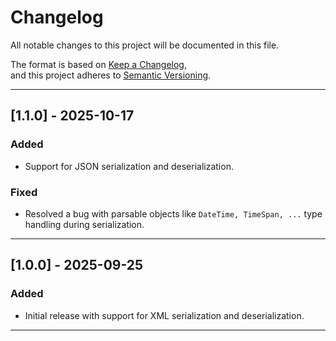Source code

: ﻿# Changelog

All notable changes to this project will be documented in this file.

The format is based on [Keep a Changelog](https://keepachangelog.com/en/1.0.0/),  
and this project adheres to [Semantic Versioning](https://semver.org/).

---

## [1.1.0] - 2025-10-17

### Added
- Support for JSON serialization and deserialization.

### Fixed
- Resolved a bug with parsable objects like `DateTime, TimeSpan, ...` type handling during serialization.

---

## [1.0.0] - 2025-09-25

### Added
- Initial release with support for XML serialization and deserialization.

---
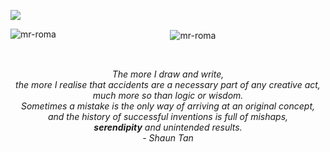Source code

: <p herf="https://skillicons.dev">
<img src="https://skillicons.dev/icons?i=laravel,go,django,docker,git,js,linux,mongodb,mysql,nodejs,ts&perline=6"/>
</p>

<div align="center">
<p href="https://github.com/anuraghazra/github-readme-stats">

<p><img align="left" src="https://github-readme-stats.vercel.app/api/top-langs?username=frederico27&show_icons=true&locale=en&layout=compact" alt="mr-roma" /></p>

<p>&nbsp;<img align="center" src="https://github-readme-stats.vercel.app/api?username=frederico27&show_icons=true&locale=en" alt="mr-roma" /></p>
 </p>
  
  </br>
  
  <p>
    <em>
    The more I draw and write,</br>   
    the more I realise that accidents are a necessary part of any creative act,</br>  
    much more so than logic or wisdom.</br>   
    Sometimes a mistake is the only way of arriving at an original concept,</br>  
    and the history of successful inventions is full of mishaps,</br>  
    <strong>serendipity</strong> and unintended results.</br>  
    - Shaun Tan
    </em>
  </p>
</div>

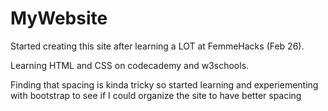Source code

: # MyWebsite

Started creating this site after learning a LOT at FemmeHacks (Feb 26).

Learning HTML and CSS on codecademy and w3schools.

Finding that spacing is kinda tricky so started learning and experiementing with bootstrap to see if I could organize the site to have better spacing
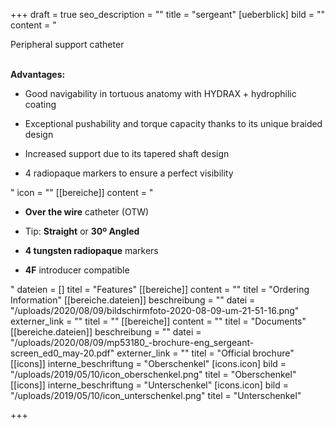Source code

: +++
draft = true
seo_description = ""
title = "sergeant"
[ueberblick]
bild = ""
content = "<p>Peripheral support catheter</p><p></p><p><br><strong>Advantages:</strong></p><ul><li><p>Good navigability in tortuous anatomy with HYDRAX + hydrophilic coating</p></li><li><p>Exceptional pushability and torque capacity thanks to its unique braided design</p></li><li><p>Increased support due to its tapered shaft design</p></li><li><p>4 radiopaque markers to ensure a perfect visibility</p></li></ul>"
icon = ""
[[bereiche]]
content = "<ul><li><p><strong>Over the wire</strong> catheter (OTW)</p></li><li><p>Tip: <strong>Straight</strong> or <strong>30º Angled</strong></p></li><li><p><strong>4 tungsten radiopaque</strong> markers</p></li><li><p><strong>4F</strong> introducer compatible</p></li></ul>"
dateien = []
titel = "Features"
[[bereiche]]
content = ""
titel = "Ordering Information"
[[bereiche.dateien]]
beschreibung = ""
datei = "/uploads/2020/08/09/bildschirmfoto-2020-08-09-um-21-51-16.png"
externer_link = ""
titel = ""
[[bereiche]]
content = ""
titel = "Documents"
[[bereiche.dateien]]
beschreibung = ""
datei = "/uploads/2020/08/09/mp53180_-brochure-eng_sergeant-screen_ed0_may-20.pdf"
externer_link = ""
titel = "Official brochure"
[[icons]]
interne_beschriftung = "Oberschenkel"
[icons.icon]
bild = "/uploads/2019/05/10/icon_oberschenkel.png"
titel = "Oberschenkel"
[[icons]]
interne_beschriftung = "Unterschenkel"
[icons.icon]
bild = "/uploads/2019/05/10/icon_unterschenkel.png"
titel = "Unterschenkel"

+++
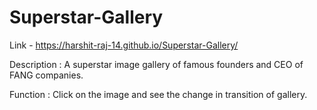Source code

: # Superstar-Gallery

Link - https://harshit-raj-14.github.io/Superstar-Gallery/


Description : A superstar image gallery of famous founders and CEO of FANG companies.


Function : Click on the image and see the change in transition of gallery.

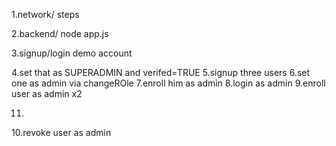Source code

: 1.network/ steps

2.backend/ node app.js

3.signup/login demo account

4.set that as SUPERADMIN and verifed=TRUE
5.signup three users
6.set one as admin via changeROle
7.enroll him as admin
8.login as admin
9.enroll user as admin x2

11.

10.revoke user as admin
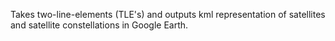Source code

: Takes two-line-elements (TLE's) and outputs kml representation of satellites and satellite constellations in Google Earth.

_ _ _

EXERCISE BRIEF ▸ Pictures aside, return exactly the lines from the data above, starting at the line that has "<strong>serendipity</strong> and unintended" and ending at the line that has "Learning HTML and", both included.

OUTPUT FOR THIS TASK ▸
    <strong>serendipity</strong> and unintended results.</br>  
    - Shaun Tan
    </em>
  </p>
</div>

Source code

: # MyWebsite

Started creating this site after learning a LOT at FemmeHacks (Feb 26).

Learning HTML and CSS on codecademy and w3schools.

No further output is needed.